_DATA_.
▶

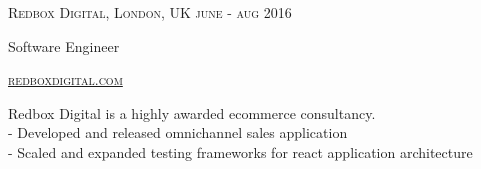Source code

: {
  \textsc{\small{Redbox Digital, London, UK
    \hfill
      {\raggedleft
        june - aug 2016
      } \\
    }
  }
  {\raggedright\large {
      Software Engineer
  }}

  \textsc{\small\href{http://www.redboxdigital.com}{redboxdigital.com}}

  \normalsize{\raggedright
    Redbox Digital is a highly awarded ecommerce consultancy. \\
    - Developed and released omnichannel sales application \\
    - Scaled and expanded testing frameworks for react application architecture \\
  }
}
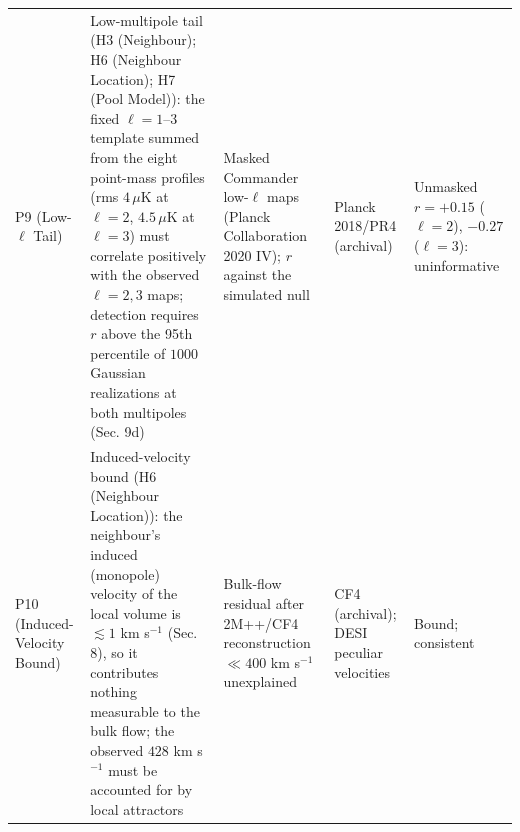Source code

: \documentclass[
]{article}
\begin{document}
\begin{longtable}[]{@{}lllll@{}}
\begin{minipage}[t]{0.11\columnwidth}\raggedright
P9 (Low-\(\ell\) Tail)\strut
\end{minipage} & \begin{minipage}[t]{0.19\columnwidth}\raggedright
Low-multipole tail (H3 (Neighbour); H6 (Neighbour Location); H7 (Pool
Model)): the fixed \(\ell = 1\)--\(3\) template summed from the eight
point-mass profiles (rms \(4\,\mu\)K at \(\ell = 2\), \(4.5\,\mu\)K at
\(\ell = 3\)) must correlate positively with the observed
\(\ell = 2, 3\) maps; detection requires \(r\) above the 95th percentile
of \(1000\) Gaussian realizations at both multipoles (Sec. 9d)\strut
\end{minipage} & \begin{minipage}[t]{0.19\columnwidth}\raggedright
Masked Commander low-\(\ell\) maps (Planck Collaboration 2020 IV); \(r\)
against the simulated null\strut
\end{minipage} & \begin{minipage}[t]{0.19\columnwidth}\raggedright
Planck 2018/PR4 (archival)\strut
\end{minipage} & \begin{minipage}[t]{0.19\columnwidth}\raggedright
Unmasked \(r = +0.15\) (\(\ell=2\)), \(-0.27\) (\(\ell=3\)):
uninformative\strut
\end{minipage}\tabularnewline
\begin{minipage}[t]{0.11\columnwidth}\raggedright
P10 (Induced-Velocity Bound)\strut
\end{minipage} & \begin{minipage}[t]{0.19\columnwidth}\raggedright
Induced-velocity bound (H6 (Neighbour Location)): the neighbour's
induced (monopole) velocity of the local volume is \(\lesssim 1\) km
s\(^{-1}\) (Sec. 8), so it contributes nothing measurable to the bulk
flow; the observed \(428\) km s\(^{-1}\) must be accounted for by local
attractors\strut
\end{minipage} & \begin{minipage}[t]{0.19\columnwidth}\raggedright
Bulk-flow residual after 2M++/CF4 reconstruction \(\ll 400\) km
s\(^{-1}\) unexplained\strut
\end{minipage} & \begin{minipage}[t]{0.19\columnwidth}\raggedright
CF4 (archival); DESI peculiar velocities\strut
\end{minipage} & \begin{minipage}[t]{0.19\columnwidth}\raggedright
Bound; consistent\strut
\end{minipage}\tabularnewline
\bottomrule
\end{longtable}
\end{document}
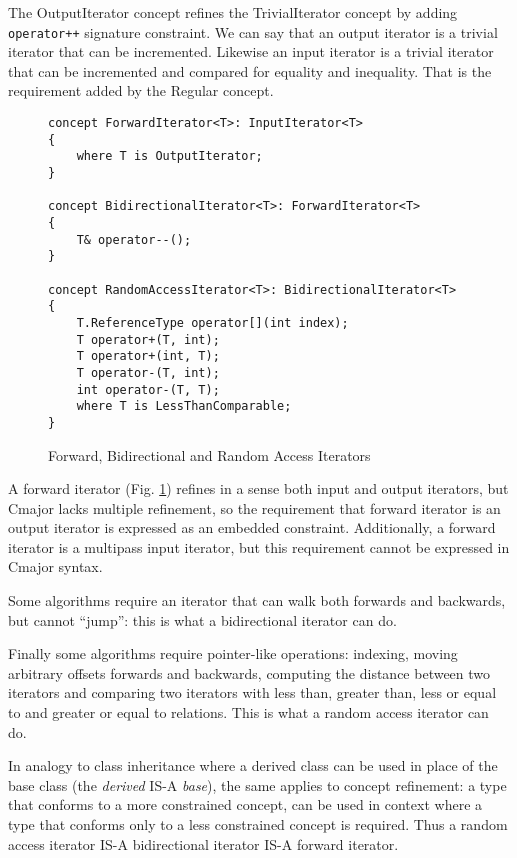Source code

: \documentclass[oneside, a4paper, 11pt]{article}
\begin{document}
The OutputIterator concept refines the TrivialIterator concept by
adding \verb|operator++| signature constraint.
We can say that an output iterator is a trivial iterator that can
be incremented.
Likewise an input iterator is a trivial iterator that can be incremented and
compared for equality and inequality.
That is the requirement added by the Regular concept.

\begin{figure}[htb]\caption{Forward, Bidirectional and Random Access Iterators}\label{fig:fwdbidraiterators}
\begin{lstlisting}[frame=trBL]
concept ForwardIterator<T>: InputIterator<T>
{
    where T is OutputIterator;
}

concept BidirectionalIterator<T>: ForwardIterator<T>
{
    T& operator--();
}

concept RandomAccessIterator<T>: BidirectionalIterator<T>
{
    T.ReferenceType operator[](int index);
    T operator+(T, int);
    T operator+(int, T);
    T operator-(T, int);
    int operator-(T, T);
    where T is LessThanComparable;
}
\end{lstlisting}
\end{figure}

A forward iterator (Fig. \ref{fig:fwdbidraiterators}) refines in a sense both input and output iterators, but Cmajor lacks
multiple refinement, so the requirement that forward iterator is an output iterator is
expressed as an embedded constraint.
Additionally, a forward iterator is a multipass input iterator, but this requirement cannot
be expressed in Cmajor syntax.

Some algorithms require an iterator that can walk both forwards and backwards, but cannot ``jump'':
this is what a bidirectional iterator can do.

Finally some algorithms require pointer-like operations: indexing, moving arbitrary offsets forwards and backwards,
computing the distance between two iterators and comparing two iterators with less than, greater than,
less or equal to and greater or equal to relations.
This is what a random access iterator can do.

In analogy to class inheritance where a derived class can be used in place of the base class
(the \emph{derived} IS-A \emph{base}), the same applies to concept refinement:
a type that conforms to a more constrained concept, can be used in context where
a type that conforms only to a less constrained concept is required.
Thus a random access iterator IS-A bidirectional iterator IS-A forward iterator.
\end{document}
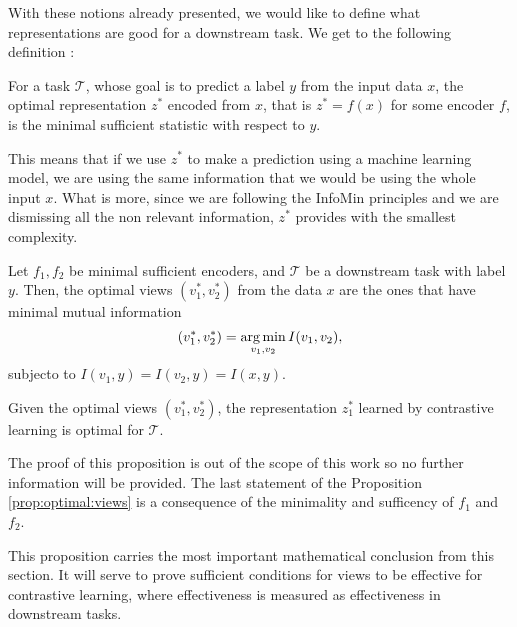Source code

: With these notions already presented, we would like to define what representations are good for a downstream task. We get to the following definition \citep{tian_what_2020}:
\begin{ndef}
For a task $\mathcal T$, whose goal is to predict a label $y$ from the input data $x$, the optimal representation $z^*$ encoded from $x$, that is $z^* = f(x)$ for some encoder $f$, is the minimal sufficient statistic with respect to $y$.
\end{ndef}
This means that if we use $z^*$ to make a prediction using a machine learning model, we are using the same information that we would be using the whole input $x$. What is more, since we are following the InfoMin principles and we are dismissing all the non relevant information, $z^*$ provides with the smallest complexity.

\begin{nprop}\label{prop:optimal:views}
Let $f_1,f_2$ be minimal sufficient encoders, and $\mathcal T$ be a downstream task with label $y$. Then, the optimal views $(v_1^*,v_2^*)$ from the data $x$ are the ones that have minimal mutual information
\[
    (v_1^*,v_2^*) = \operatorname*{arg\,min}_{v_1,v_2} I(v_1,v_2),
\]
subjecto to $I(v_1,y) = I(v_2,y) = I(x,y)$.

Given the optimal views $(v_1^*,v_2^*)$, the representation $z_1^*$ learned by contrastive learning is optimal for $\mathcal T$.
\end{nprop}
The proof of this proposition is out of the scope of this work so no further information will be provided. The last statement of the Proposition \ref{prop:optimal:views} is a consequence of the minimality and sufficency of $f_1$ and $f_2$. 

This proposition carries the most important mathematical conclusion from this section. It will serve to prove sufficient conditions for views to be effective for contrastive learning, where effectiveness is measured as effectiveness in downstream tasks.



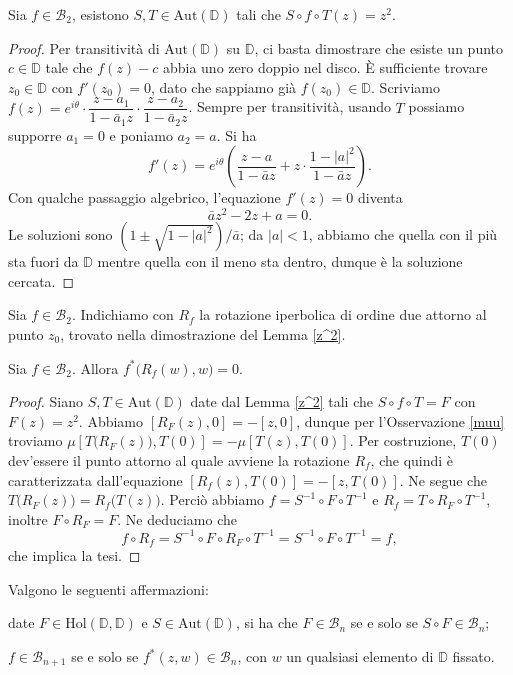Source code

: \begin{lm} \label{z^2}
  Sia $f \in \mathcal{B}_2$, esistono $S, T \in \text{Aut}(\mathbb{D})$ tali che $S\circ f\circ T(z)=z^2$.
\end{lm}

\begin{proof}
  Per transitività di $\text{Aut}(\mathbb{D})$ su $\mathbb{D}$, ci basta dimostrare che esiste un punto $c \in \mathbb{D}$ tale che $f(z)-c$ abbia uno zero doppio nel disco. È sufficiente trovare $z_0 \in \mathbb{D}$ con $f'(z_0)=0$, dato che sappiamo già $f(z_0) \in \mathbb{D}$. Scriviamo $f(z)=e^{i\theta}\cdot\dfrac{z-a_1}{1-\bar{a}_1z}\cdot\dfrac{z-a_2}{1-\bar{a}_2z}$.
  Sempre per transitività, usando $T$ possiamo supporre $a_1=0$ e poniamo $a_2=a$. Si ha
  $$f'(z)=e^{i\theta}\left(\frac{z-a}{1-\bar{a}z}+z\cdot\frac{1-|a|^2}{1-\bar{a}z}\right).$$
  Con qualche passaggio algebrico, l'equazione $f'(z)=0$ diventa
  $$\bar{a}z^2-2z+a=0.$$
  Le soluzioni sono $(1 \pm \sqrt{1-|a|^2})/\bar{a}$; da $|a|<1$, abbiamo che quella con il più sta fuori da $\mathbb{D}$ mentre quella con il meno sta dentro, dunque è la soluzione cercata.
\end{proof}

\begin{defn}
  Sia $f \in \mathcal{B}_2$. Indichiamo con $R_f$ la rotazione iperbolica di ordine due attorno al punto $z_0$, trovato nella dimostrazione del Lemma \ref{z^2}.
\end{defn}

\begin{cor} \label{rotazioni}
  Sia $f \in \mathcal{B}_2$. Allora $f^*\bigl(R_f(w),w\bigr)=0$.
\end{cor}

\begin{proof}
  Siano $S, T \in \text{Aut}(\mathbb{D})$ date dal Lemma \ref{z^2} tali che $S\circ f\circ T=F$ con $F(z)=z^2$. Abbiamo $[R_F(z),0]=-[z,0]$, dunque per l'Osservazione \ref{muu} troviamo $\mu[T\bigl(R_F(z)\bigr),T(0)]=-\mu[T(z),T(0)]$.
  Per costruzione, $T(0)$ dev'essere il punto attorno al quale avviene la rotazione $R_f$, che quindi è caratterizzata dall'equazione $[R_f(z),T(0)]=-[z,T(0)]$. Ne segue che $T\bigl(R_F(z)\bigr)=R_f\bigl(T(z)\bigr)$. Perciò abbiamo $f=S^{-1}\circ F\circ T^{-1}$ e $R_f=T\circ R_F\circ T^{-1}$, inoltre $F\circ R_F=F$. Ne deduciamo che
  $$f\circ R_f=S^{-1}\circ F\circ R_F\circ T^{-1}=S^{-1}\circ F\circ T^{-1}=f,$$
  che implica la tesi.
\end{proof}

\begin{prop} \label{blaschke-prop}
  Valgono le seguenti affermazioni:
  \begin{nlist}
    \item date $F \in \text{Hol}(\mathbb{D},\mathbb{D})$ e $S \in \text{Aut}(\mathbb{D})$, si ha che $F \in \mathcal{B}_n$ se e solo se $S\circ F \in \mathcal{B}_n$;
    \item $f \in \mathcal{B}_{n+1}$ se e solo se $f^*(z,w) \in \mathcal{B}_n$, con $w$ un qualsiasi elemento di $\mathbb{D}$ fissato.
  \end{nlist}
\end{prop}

◀
▶

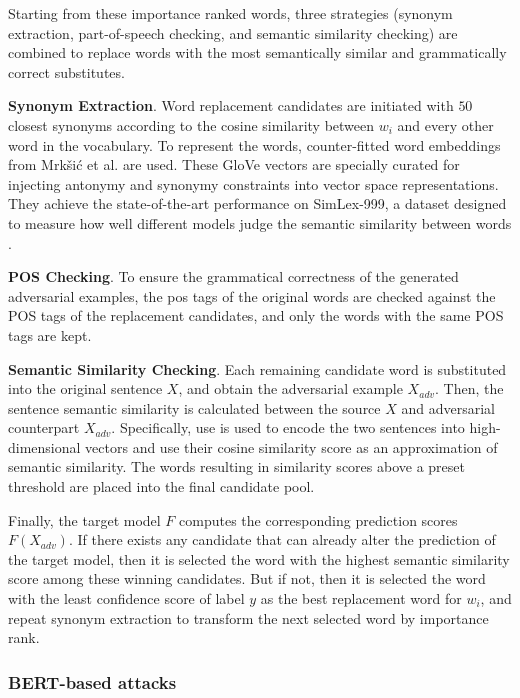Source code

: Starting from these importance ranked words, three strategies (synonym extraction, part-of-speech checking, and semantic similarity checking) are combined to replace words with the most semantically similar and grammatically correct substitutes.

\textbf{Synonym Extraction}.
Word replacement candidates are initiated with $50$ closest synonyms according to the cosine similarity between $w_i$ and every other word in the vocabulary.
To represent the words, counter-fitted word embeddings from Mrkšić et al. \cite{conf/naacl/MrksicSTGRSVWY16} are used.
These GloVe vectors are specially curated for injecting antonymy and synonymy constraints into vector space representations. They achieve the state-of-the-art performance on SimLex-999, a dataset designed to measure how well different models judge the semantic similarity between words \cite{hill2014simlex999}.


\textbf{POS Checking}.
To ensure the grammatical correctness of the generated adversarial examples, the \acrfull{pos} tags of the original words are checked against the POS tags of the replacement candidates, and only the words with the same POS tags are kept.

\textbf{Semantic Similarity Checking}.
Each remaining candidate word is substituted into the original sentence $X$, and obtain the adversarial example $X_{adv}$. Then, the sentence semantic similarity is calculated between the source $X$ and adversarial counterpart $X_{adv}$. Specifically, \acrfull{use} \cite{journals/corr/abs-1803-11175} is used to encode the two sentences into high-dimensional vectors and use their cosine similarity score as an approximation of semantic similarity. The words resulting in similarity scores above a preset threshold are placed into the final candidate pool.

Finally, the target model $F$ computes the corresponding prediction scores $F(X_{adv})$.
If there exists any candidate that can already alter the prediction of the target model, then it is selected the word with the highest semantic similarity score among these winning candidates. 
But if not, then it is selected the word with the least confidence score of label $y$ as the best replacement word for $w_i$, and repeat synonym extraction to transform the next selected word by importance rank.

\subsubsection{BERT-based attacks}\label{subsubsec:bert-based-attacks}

◀
▶

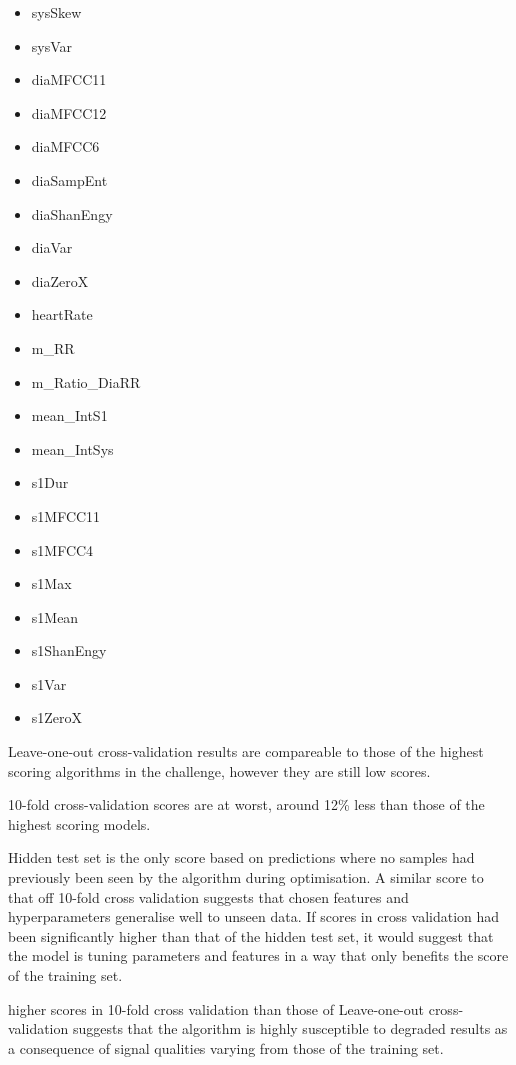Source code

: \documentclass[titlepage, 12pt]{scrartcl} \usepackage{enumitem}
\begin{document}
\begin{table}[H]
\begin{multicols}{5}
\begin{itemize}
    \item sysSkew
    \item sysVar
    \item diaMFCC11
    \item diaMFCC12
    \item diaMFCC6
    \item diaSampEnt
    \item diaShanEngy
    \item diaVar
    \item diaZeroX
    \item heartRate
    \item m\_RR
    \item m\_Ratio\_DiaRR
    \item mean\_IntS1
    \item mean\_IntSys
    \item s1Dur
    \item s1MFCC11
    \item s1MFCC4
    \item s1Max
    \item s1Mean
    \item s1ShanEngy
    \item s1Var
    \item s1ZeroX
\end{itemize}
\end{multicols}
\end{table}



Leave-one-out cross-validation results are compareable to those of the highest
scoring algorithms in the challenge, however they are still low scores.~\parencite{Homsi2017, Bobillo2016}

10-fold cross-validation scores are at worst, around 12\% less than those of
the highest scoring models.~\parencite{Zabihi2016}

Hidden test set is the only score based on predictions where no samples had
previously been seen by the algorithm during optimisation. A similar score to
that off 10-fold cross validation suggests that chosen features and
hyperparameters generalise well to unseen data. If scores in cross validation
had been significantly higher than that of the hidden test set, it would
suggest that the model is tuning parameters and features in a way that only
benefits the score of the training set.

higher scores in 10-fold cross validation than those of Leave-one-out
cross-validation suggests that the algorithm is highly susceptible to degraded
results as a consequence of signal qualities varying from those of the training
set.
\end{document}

◀

_EXERCISE DESCRIPTION_. For the word "been", go through the records and show each line that carries it.

_RESULT OF THE TASK_.
previously been seen by the algorithm during optimisation. A similar score to
had been significantly higher than that of the hidden test set, it would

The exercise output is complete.